As a fan of roast duck, it was definitely one of the first dishes I was anxious to learn how to cook in Convection and in the Convection Steam oven. Like many people, I had avoided cooking duck at home because the recipes usually began with instructions to cook the duck at a high temperature for 20 minutes to render the fat. If the duck was placed directly on a roasting pan the result was fat exploding all over the oven, the process was definitely not user-friendly.
What are the Benefits of Roasting Duck in Convection?
Even though duck has a good layer of fat the duck meat itself is not marbled with fat so it benefits from long slow cooking to tenderize the meat without drying it out. During the cooking process, the fat renders providing you with a very healthy and delicious cooking fat that can be stored in the refrigerator or freezer for about six months. Potatoes and root vegetables roasted in duck fat are outstanding but the fat can also be used for general cooking.

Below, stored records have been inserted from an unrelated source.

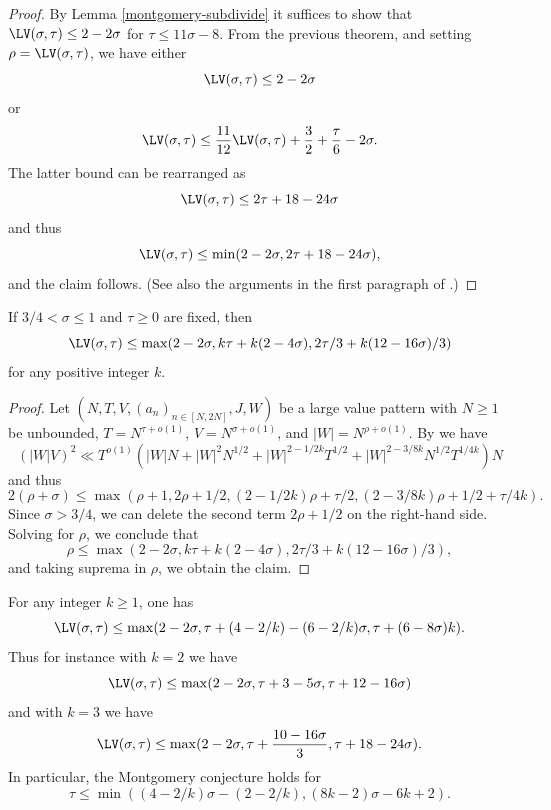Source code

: \begin{proof}  By Lemma \ref{montgomery-subdivide} it suffices to show that $\LV(\sigma,\tau) \leq 2-2\sigma$ for $\tau \leq 11\sigma-8$.  From the previous theorem, and setting $\rho = \LV(\sigma,\tau)$, we have either
$$ \LV(\sigma,\tau) \leq 2-2\sigma$$
or
$$ \LV(\sigma,\tau) \leq \frac{11}{12}\LV(\sigma,\tau) + \frac{3}{2} + \frac{\tau}{6} - 2\sigma.$$
The latter bound can be rearranged as
$$ \LV(\sigma,\tau) \leq 2\tau + 18 - 24\sigma$$
and thus
$$ \LV(\sigma,\tau) \leq \min( 2-2\sigma, 2\tau + 18 - 24\sigma),$$
and the claim follows.  (See also the arguments in the first paragraph of \cite[p. 226]{heathbrown_zero_1979}.)
\end{proof}


\begin{lemma}\label{hb-lvt-2} If $3/4 < \sigma \leq 1$ and $\tau \geq 0$ are fixed, then
    $$ \LV(\sigma,\tau) \leq \max( 2-2\sigma, k\tau + k(2-4\sigma), 2\tau/3 + k(12-16\sigma)/3 )$$
    for any positive integer $k$.
    \end{lemma}

\begin{proof} Let $(N,T,V,(a_n)_{n \in [N,2N]},J,W)$ be a large value pattern with $N \geq 1$ be unbounded, $T = N^{\tau + o(1)}$,  $V = N^{\sigma + o(1)}$, and $|W| = N^{\rho+o(1)}$. By \cite[Lemma~6]{heathbrown_large_1979} we have
    $$ (|W| V)^2 \ll T^{o(1)}( |W|N + |W|^2 N^{1/2} + |W|^{2-1/2k} T^{1/2} + |W|^{2-3/8k} N^{1/2} T^{1/4k}) N$$
and thus
$$ 2(\rho + \sigma) \leq \max( \rho+1, 2\rho+1/2, (2-1/2k)\rho + \tau/2, (2-3/8k)\rho + 1/2 + \tau/4k).$$
Since $\sigma > 3/4$, we can delete the second term $2\rho+1/2$ on the right-hand side. Solving for $\rho$, we conclude that
$$ \rho \leq \max( 2-2\sigma, k\tau + k(2-4\sigma), 2\tau/3 + k(12-16\sigma)/3 ),$$
and taking suprema in $\rho$, we obtain the claim.
\end{proof}

\begin{theorem}\label{jutila-lvt}  For any integer $k \geq 1$, one has
$$ \LV(\sigma,\tau) \leq \max(2-2\sigma, \tau + (4-2/k) - (6-2/k)\sigma, \tau + (6-8\sigma)k).$$
Thus for instance with $k=2$ we have
$$ \LV(\sigma,\tau) \leq \max(2-2\sigma, \tau + 3 - 5\sigma, \tau + 12-16\sigma)$$
and with $k=3$ we have
$$ \LV(\sigma,\tau) \leq \max(2-2\sigma, \tau + \frac{10-16\sigma}{3}, \tau + 18-24\sigma).$$
In particular, the Montgomery conjecture holds for
$$ \tau \leq \min( (4-2/k)\sigma - (2-2/k), (8k-2)\sigma - 6k + 2).$$
\end{theorem}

How to Prepare Duck for Roasting
To prepare a duck for roasting, remove it from the wrapping, place it on a rack in a shallow pan that will fit into the refrigerator, and blot it dry with paper towels. Give the duck a good rub inside and out with about a tablespoon of Kosher salt and a dry spice rub if you are using one and place it uncovered or covered loosely with a sheet of wax paper in the refrigerator overnight. Remove the duck at least an hour before roasting to come to room temperature.
Roasting a Whole Duck
Cooking the duck on a rack is important because so much fat will render during the cooking process and you will want to capture the rendered fat easily. Pricking the skin (not the meat) all over with the point of a sharp knife will help release the fat.
Because so much heat escapes the oven each time the door is opened, it’s generally best to leave meats roasting undisturbed. However, with duck, you will need to drain the fat off part way through the cooking process before you increase the oven temperature for the final cooking phase. Ideally, place the duck on a rack that is easy to remove from the roasting pan so you can easily pour off the fat.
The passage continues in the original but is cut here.